SOURCE RECORDS START

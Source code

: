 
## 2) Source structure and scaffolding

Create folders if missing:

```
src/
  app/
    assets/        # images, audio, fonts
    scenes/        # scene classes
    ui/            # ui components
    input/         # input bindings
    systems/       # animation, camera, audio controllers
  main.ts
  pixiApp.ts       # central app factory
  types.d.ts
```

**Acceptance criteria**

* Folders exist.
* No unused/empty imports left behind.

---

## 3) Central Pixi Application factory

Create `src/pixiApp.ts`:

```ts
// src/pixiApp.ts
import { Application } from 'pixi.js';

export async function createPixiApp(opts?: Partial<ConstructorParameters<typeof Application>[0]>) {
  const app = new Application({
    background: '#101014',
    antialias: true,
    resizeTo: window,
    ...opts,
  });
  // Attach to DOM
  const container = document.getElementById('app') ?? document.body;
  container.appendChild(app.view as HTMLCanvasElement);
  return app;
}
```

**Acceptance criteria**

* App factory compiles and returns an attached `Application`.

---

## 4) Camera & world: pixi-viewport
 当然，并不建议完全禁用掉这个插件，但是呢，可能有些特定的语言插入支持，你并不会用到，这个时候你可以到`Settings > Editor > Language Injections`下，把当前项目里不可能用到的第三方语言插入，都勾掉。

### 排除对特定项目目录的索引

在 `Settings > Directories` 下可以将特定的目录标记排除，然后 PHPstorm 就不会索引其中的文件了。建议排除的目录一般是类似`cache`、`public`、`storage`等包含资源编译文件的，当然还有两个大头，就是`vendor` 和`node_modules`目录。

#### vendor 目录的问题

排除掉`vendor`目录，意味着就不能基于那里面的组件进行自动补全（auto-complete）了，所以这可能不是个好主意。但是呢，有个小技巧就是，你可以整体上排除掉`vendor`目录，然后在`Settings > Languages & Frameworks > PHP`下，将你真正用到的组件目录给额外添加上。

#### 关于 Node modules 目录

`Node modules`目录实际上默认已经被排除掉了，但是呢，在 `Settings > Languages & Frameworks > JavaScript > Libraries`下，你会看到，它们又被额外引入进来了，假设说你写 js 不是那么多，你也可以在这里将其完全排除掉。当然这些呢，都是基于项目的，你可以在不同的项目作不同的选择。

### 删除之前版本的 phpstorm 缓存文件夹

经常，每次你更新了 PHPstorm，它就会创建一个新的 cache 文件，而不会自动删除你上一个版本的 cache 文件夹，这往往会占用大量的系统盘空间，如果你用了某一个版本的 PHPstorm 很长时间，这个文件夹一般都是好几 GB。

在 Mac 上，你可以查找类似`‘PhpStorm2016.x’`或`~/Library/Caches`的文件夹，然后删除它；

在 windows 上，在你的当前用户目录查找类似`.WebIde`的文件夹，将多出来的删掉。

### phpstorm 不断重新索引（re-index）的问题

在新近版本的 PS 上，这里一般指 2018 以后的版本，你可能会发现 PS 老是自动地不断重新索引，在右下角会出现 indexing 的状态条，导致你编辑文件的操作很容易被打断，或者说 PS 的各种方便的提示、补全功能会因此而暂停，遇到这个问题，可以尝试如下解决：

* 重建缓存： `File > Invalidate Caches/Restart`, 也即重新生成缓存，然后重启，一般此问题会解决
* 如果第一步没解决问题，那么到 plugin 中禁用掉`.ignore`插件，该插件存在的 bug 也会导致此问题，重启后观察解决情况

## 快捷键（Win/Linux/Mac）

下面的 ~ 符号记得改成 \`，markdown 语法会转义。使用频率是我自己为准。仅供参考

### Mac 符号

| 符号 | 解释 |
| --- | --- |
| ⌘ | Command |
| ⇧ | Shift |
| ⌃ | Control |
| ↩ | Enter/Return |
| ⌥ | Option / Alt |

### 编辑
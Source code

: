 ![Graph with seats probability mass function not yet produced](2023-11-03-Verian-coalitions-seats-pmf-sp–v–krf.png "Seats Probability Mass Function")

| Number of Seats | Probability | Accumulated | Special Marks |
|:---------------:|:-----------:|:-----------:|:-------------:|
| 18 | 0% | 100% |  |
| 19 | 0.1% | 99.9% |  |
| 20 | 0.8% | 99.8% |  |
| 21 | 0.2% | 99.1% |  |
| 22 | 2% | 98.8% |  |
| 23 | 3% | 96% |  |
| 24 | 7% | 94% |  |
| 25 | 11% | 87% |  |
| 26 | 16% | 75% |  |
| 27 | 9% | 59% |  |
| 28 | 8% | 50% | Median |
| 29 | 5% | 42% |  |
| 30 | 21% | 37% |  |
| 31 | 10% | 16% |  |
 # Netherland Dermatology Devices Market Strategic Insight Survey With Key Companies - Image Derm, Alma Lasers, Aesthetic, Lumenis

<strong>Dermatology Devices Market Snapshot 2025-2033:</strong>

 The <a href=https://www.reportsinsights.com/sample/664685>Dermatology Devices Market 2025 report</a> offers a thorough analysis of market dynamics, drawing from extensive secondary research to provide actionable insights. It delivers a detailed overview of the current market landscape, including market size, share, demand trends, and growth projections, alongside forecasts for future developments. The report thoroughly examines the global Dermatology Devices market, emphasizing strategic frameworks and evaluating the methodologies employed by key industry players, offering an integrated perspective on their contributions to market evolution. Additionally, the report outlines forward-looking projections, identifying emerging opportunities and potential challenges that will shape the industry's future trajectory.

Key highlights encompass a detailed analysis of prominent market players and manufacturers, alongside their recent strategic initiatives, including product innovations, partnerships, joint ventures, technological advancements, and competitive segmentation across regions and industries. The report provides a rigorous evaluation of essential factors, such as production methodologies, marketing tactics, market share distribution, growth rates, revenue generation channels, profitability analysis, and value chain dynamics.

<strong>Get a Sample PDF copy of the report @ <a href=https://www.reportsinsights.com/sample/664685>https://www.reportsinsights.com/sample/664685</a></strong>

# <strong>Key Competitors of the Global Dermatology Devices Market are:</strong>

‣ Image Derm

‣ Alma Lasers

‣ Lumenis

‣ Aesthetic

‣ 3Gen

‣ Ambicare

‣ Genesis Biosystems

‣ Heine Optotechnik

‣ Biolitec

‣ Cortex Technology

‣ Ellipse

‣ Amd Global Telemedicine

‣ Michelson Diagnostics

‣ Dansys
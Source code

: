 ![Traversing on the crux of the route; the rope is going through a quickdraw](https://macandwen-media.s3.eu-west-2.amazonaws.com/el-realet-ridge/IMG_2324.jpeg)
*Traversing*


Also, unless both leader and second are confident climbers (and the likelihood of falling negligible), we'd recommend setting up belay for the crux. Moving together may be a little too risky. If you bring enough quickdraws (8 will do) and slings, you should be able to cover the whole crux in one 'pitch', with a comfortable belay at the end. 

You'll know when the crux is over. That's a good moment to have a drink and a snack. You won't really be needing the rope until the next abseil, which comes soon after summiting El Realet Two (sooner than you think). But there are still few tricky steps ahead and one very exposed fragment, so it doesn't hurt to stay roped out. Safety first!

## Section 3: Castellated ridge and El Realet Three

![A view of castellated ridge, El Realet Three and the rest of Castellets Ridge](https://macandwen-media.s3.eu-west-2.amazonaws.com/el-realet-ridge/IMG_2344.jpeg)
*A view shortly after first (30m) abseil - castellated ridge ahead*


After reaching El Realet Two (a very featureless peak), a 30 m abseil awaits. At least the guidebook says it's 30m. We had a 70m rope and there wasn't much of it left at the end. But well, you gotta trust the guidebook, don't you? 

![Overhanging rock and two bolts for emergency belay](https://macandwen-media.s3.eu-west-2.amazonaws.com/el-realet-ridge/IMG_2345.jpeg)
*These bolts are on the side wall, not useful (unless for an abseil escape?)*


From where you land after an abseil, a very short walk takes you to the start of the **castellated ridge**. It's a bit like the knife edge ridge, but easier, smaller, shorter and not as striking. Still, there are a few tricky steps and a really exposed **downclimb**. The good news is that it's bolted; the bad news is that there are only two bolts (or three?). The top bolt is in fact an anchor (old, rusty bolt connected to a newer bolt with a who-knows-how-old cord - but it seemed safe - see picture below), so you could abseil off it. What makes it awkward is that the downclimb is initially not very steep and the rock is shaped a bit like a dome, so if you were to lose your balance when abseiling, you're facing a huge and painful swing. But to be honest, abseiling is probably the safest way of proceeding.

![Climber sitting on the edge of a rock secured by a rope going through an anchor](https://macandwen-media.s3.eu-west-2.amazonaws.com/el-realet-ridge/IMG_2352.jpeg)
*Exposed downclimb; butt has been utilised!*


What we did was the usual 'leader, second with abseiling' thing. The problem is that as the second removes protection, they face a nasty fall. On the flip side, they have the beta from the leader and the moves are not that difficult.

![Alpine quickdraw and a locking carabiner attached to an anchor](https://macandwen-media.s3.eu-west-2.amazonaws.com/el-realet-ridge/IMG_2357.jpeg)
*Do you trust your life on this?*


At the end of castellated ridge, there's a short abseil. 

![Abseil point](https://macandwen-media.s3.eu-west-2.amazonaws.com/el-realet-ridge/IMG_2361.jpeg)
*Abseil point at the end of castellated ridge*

SOURCE RECORDS END

Using the entries above, give back exactly the line containing "30 | 21% | 37%", the line containing "industry's future trajectory.", and every line between them, and nothing else.

| 30 | 21% | 37% |  |
| 31 | 10% | 16% |  |
 # Netherland Dermatology Devices Market Strategic Insight Survey With Key Companies - Image Derm, Alma Lasers, Aesthetic, Lumenis

<strong>Dermatology Devices Market Snapshot 2025-2033:</strong>

 The <a href=https://www.reportsinsights.com/sample/664685>Dermatology Devices Market 2025 report</a> offers a thorough analysis of market dynamics, drawing from extensive secondary research to provide actionable insights. It delivers a detailed overview of the current market landscape, including market size, share, demand trends, and growth projections, alongside forecasts for future developments. The report thoroughly examines the global Dermatology Devices market, emphasizing strategic frameworks and evaluating the methodologies employed by key industry players, offering an integrated perspective on their contributions to market evolution. Additionally, the report outlines forward-looking projections, identifying emerging opportunities and potential challenges that will shape the industry's future trajectory.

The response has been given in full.